* What the exercise asks
Apart from the pictures, the listing is to be returned exactly.
┄┄┄┄┄┄┄┄┄┄┄┄┄┄┄┄┄┄┄┄
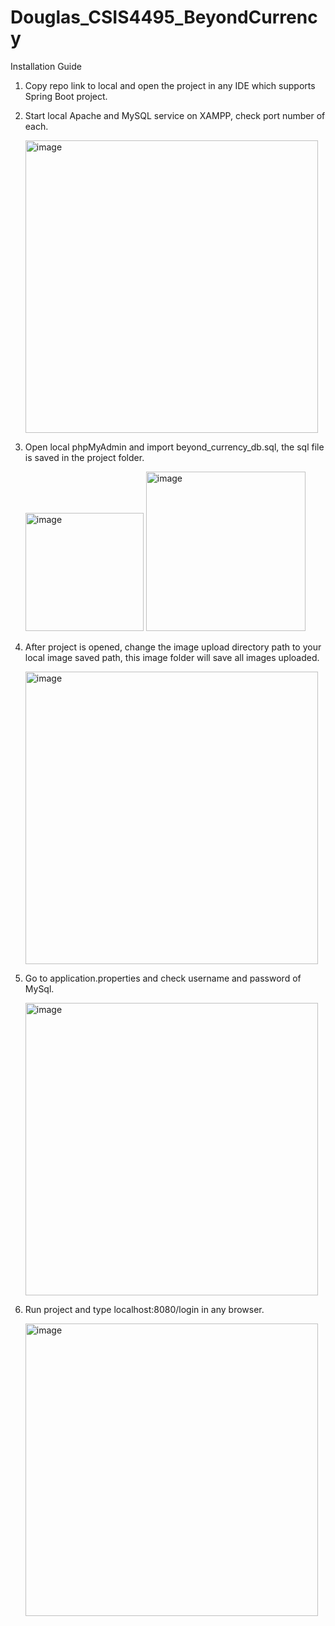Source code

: # Douglas_CSIS4495_BeyondCurrency

Installation Guide
1. Copy repo link to local and open the project in any IDE which supports Spring Boot project.
2. Start local Apache and MySQL service on XAMPP, check port number of each.

    <img width="468" alt="image" src="https://github.com/Ryan19900529/Douglas_CSIS4495_BeyondCurrency/assets/96611678/e360443f-7d76-48f9-9859-01781eccd2a7">

3. Open local phpMyAdmin and import beyond_currency_db.sql, the sql file is saved in the project folder.

    <img width="189" alt="image" src="https://github.com/Ryan19900529/Douglas_CSIS4495_BeyondCurrency/assets/96611678/c63eb828-5e54-41ae-8ec1-a0bb77292b84">
    <img width="255" alt="image" src="https://github.com/Ryan19900529/Douglas_CSIS4495_BeyondCurrency/assets/96611678/dfba1140-4a7e-4ddf-9dde-09dc96719670">

4. After project is opened, change the image upload directory path to your local image saved path, this image folder will save all images uploaded.
   
   <img width="468" alt="image" src="https://github.com/Ryan19900529/Douglas_CSIS4495_BeyondCurrency/assets/96611678/d703ba43-68cb-4f5e-8dbc-966aba967f0f">
5. Go to application.properties and check username and password of MySql.

   <img width="468" alt="image" src="https://github.com/Ryan19900529/Douglas_CSIS4495_BeyondCurrency/assets/96611678/3cf98956-320f-4325-a746-5ccf232f1a69">

7. Run project and type localhost:8080/login in any browser.

   <img width="468" alt="image" src="https://github.com/Ryan19900529/Douglas_CSIS4495_BeyondCurrency/assets/96611678/689973fa-2d5e-45b7-a3b6-5d3b1f662938">

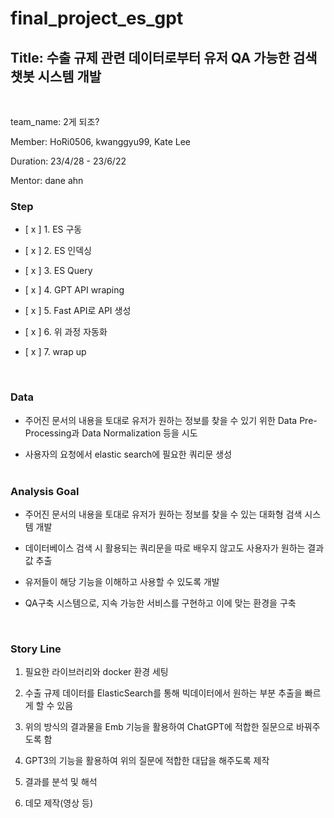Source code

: # final_project_es_gpt

## Title: 수출 규제 관련 데이터로부터 유저 QA 가능한 검색 챗봇 시스템 개발
<br>


team_name: 2게 되조?

Member: HoRi0506, kwanggyu99, Kate Lee

Duration: 23/4/28 - 23/6/22

Mentor: dane ahn
<br>


### Step

- [ x ] 1. ES 구동
  
- [ x ] 2. ES 인덱싱
  
- [ x ] 3. ES Query
  
- [ x ] 4. GPT API wraping
  
- [ x ] 5. Fast API로 API 생성
  
- [ x ] 6. 위 과정 자동화
  
- [ x ] 7. wrap up
<br>


### Data

- 주어진 문서의 내용을 토대로 유저가 원하는 정보를 찾을 수 있기 위한 Data Pre-Processing과 Data Normalization 등을 시도
  
- 사용자의 요청에서 elastic search에 필요한 쿼리문 생성
<br><br>
### Analysis Goal

- 주어진 문서의 내용을 토대로 유저가 원하는 정보를 찾을 수 있는 대화형 검색 시스템 개발
  
- 데이터베이스 검색 시 활용되는 쿼리문을 따로 배우지 않고도 사용자가 원하는 결과값 추출
  
- 유저들이 해당 기능을 이해하고 사용할 수 있도록 개발
  
- QA구축 시스템으로, 지속 가능한 서비스를 구현하고 이에 맞는 환경을 구축
<br>  


### Story Line

1. 필요한 라이브러리와 docker 환경 세팅
 
2. 수출 규제 데이터를 ElasticSearch를 통해 빅데이터에서 원하는 부분 추출을 빠르게 할 수 있음
  
3. 위의 방식의 결과물을 Emb 기능을 활용하여 ChatGPT에 적합한 질문으로 바꿔주도록 함
  
4. GPT3의 기능을 활용하여 위의 질문에 적합한 대답을 해주도록 제작
  
5. 결과를 분석 및 해석
  
6. 데모 제작(영상 등)
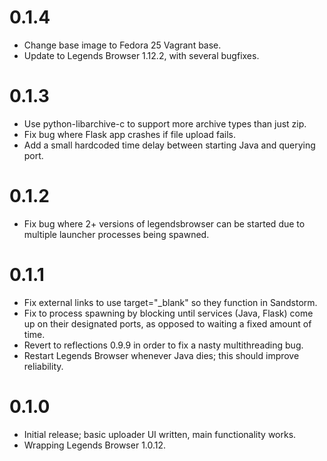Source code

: # 0.1.4

* Change base image to Fedora 25 Vagrant base.
* Update to Legends Browser 1.12.2, with several bugfixes.

# 0.1.3

* Use python-libarchive-c to support more archive types than just zip.
* Fix bug where Flask app crashes if file upload fails.
* Add a small hardcoded time delay between starting Java and querying port.

# 0.1.2

* Fix bug where 2+ versions of legendsbrowser can be started due to multiple
launcher processes being spawned.

# 0.1.1

* Fix external links to use target="_blank" so they function in Sandstorm.
* Fix to process spawning by blocking until services (Java, Flask) come up on
their designated ports, as opposed to waiting a fixed amount of time.
* Revert to reflections 0.9.9 in order to fix a nasty multithreading bug.
* Restart Legends Browser whenever Java dies; this should improve reliability.

# 0.1.0

* Initial release; basic uploader UI written, main functionality works.
* Wrapping Legends Browser 1.0.12.
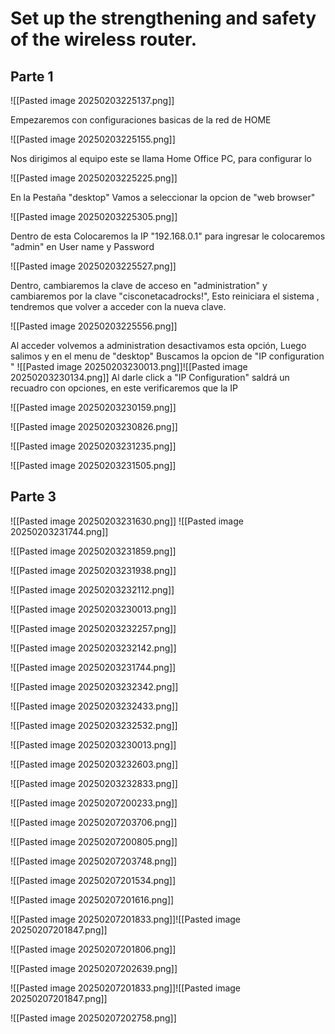 # Set up the strengthening and safety of the wireless router.

## Parte 1


![[Pasted image 20250203225137.png]]

Empezaremos con configuraciones basicas de la red de HOME

![[Pasted image 20250203225155.png]]

Nos dirigimos al equipo este se llama Home Office PC, para configurar lo

![[Pasted image 20250203225225.png]]

En la Pestaña "desktop" Vamos a seleccionar la opcion de "web browser"

![[Pasted image 20250203225305.png]]

Dentro de esta Colocaremos la IP "192.168.0.1" para ingresar le colocaremos "admin" en User name y Password

![[Pasted image 20250203225527.png]]

Dentro, cambiaremos la clave de acceso en "administration" y cambiaremos por la clave "cisconetacadrocks!", Esto reiniciara el sistema , tendremos que volver a acceder con la nueva clave.

![[Pasted image 20250203225556.png]]

Al acceder volvemos a administration desactivamos esta opción, Luego salimos y en el menu de "desktop" Buscamos la opcion de "IP configuration "
![[Pasted image 20250203230013.png]]![[Pasted image 20250203230134.png]]
Al darle click a "IP Configuration" saldrá un recuadro con opciones, en este verificaremos que la IP 


![[Pasted image 20250203230159.png]]

![[Pasted image 20250203230826.png]]

![[Pasted image 20250203231235.png]]



![[Pasted image 20250203231505.png]]




## Parte 3
![[Pasted image 20250203231630.png]]
![[Pasted image 20250203231744.png]]


![[Pasted image 20250203231859.png]]

![[Pasted image 20250203231938.png]]

![[Pasted image 20250203232112.png]]

![[Pasted image 20250203230013.png]]

![[Pasted image 20250203232257.png]]



![[Pasted image 20250203232142.png]]

![[Pasted image 20250203231744.png]]

![[Pasted image 20250203232342.png]]


![[Pasted image 20250203232433.png]]

![[Pasted image 20250203232532.png]]

![[Pasted image 20250203230013.png]]

![[Pasted image 20250203232603.png]]


![[Pasted image 20250203232833.png]]

![[Pasted image 20250207200233.png]]




![[Pasted image 20250207203706.png]]


![[Pasted image 20250207200805.png]]

![[Pasted image 20250207203748.png]]


![[Pasted image 20250207201534.png]]


![[Pasted image 20250207201616.png]]

![[Pasted image 20250207201833.png]]![[Pasted image 20250207201847.png]]


![[Pasted image 20250207201806.png]]


![[Pasted image 20250207202639.png]]

![[Pasted image 20250207201833.png]]![[Pasted image 20250207201847.png]]



![[Pasted image 20250207202758.png]]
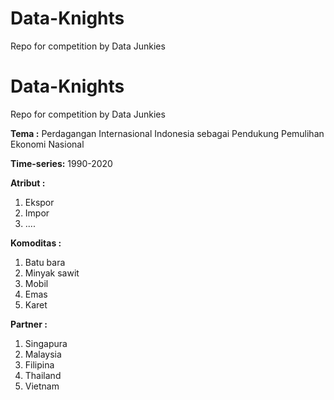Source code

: # Data-Knights
Repo for competition by Data Junkies

# Data-Knights
Repo for competition by Data Junkies

**Tema :** Perdagangan Internasional Indonesia sebagai Pendukung Pemulihan Ekonomi Nasional

**Time-series:** 1990-2020

**Atribut :**
1. Ekspor
2. Impor
3. ....

**Komoditas :**
1. Batu bara
2. Minyak sawit
3. Mobil
4. Emas
5. Karet

**Partner :**
1. Singapura
2. Malaysia
3. Filipina
4. Thailand
5. Vietnam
┄┄┄┄┄┄┄┄┄┄┄┄┄┄┄┄┄┄┄┄
* Answer box
Source code

: # Douglas_CSIS4495_BeyondCurrency

Installation Guide
1. Copy repo link to local and open the project in any IDE which supports Spring Boot project.
2. Start local Apache and MySQL service on XAMPP, check port number of each.

    <img width="468" alt="image" src="https://github.com/Ryan19900529/Douglas_CSIS4495_BeyondCurrency/assets/96611678/e360443f-7d76-48f9-9859-01781eccd2a7">

3. Open local phpMyAdmin and import beyond_currency_db.sql, the sql file is saved in the project folder.

    <img width="189" alt="image" src="https://github.com/Ryan19900529/Douglas_CSIS4495_BeyondCurrency/assets/96611678/c63eb828-5e54-41ae-8ec1-a0bb77292b84">
    <img width="255" alt="image" src="https://github.com/Ryan19900529/Douglas_CSIS4495_BeyondCurrency/assets/96611678/dfba1140-4a7e-4ddf-9dde-09dc96719670">

4. After project is opened, change the image upload directory path to your local image saved path, this image folder will save all images uploaded.
   
   <img width="468" alt="image" src="https://github.com/Ryan19900529/Douglas_CSIS4495_BeyondCurrency/assets/96611678/d703ba43-68cb-4f5e-8dbc-966aba967f0f">
5. Go to application.properties and check username and password of MySql.

   <img width="468" alt="image" src="https://github.com/Ryan19900529/Douglas_CSIS4495_BeyondCurrency/assets/96611678/3cf98956-320f-4325-a746-5ccf232f1a69">

7. Run project and type localhost:8080/login in any browser.

   <img width="468" alt="image" src="https://github.com/Ryan19900529/Douglas_CSIS4495_BeyondCurrency/assets/96611678/689973fa-2d5e-45b7-a3b6-5d3b1f662938">

Source code

: # final_project_es_gpt

## Title: 수출 규제 관련 데이터로부터 유저 QA 가능한 검색 챗봇 시스템 개발
<br>


team_name: 2게 되조?

Member: HoRi0506, kwanggyu99, Kate Lee

Duration: 23/4/28 - 23/6/22

Mentor: dane ahn
<br>


### Step

- [ x ] 1. ES 구동
  
- [ x ] 2. ES 인덱싱
  
- [ x ] 3. ES Query
  
- [ x ] 4. GPT API wraping
  
- [ x ] 5. Fast API로 API 생성
  
- [ x ] 6. 위 과정 자동화
  
- [ x ] 7. wrap up
<br>


### Data

- 주어진 문서의 내용을 토대로 유저가 원하는 정보를 찾을 수 있기 위한 Data Pre-Processing과 Data Normalization 등을 시도
  
- 사용자의 요청에서 elastic search에 필요한 쿼리문 생성
<br><br>
### Analysis Goal

- 주어진 문서의 내용을 토대로 유저가 원하는 정보를 찾을 수 있는 대화형 검색 시스템 개발
  
- 데이터베이스 검색 시 활용되는 쿼리문을 따로 배우지 않고도 사용자가 원하는 결과값 추출
  
- 유저들이 해당 기능을 이해하고 사용할 수 있도록 개발
  
- QA구축 시스템으로, 지속 가능한 서비스를 구현하고 이에 맞는 환경을 구축
<br>  


### Story Line

1. 필요한 라이브러리와 docker 환경 세팅
 
2. 수출 규제 데이터를 ElasticSearch를 통해 빅데이터에서 원하는 부분 추출을 빠르게 할 수 있음
  
3. 위의 방식의 결과물을 Emb 기능을 활용하여 ChatGPT에 적합한 질문으로 바꿔주도록 함
  
4. GPT3의 기능을 활용하여 위의 질문에 적합한 대답을 해주도록 제작
  
5. 결과를 분석 및 해석
  
6. 데모 제작(영상 등)
Source code

: # 0.1.4

* Change base image to Fedora 25 Vagrant base.
* Update to Legends Browser 1.12.2, with several bugfixes.

# 0.1.3

* Use python-libarchive-c to support more archive types than just zip.
* Fix bug where Flask app crashes if file upload fails.
* Add a small hardcoded time delay between starting Java and querying port.

# 0.1.2

* Fix bug where 2+ versions of legendsbrowser can be started due to multiple
launcher processes being spawned.

# 0.1.1

* Fix external links to use target="_blank" so they function in Sandstorm.
* Fix to process spawning by blocking until services (Java, Flask) come up on
their designated ports, as opposed to waiting a fixed amount of time.
* Revert to reflections 0.9.9 in order to fix a nasty multithreading bug.
* Restart Legends Browser whenever Java dies; this should improve reliability.

# 0.1.0

* Initial release; basic uploader UI written, main functionality works.
* Wrapping Legends Browser 1.0.12.
 # Set up the strengthening and safety of the wireless router.

## Parte 1


![[Pasted image 20250203225137.png]]

Empezaremos con configuraciones basicas de la red de HOME

![[Pasted image 20250203225155.png]]

Nos dirigimos al equipo este se llama Home Office PC, para configurar lo

![[Pasted image 20250203225225.png]]

En la Pestaña "desktop" Vamos a seleccionar la opcion de "web browser"

![[Pasted image 20250203225305.png]]

Dentro de esta Colocaremos la IP "192.168.0.1" para ingresar le colocaremos "admin" en User name y Password

![[Pasted image 20250203225527.png]]

Dentro, cambiaremos la clave de acceso en "administration" y cambiaremos por la clave "cisconetacadrocks!", Esto reiniciara el sistema , tendremos que volver a acceder con la nueva clave.

![[Pasted image 20250203225556.png]]

Al acceder volvemos a administration desactivamos esta opción, Luego salimos y en el menu de "desktop" Buscamos la opcion de "IP configuration "
![[Pasted image 20250203230013.png]]![[Pasted image 20250203230134.png]]
Al darle click a "IP Configuration" saldrá un recuadro con opciones, en este verificaremos que la IP 


![[Pasted image 20250203230159.png]]

![[Pasted image 20250203230826.png]]

![[Pasted image 20250203231235.png]]



![[Pasted image 20250203231505.png]]




## Parte 3
![[Pasted image 20250203231630.png]]
![[Pasted image 20250203231744.png]]


![[Pasted image 20250203231859.png]]

![[Pasted image 20250203231938.png]]

![[Pasted image 20250203232112.png]]

![[Pasted image 20250203230013.png]]

![[Pasted image 20250203232257.png]]



![[Pasted image 20250203232142.png]]

![[Pasted image 20250203231744.png]]

![[Pasted image 20250203232342.png]]


![[Pasted image 20250203232433.png]]

![[Pasted image 20250203232532.png]]

![[Pasted image 20250203230013.png]]

![[Pasted image 20250203232603.png]]


![[Pasted image 20250203232833.png]]

![[Pasted image 20250207200233.png]]




![[Pasted image 20250207203706.png]]


![[Pasted image 20250207200805.png]]

![[Pasted image 20250207203748.png]]


![[Pasted image 20250207201534.png]]


![[Pasted image 20250207201616.png]]

![[Pasted image 20250207201833.png]]![[Pasted image 20250207201847.png]]


![[Pasted image 20250207201806.png]]


![[Pasted image 20250207202639.png]]

![[Pasted image 20250207201833.png]]![[Pasted image 20250207201847.png]]



![[Pasted image 20250207202758.png]]
Source code

: # Data-Knights
Repo for competition by Data Junkies

# Data-Knights
Repo for competition by Data Junkies

**Tema :** Perdagangan Internasional Indonesia sebagai Pendukung Pemulihan Ekonomi Nasional

**Time-series:** 1990-2020

**Atribut :**
1. Ekspor
2. Impor
3. ....

**Komoditas :**
1. Batu bara
2. Minyak sawit
3. Mobil
4. Emas
5. Karet

**Partner :**
1. Singapura
2. Malaysia
3. Filipina
4. Thailand
5. Vietnam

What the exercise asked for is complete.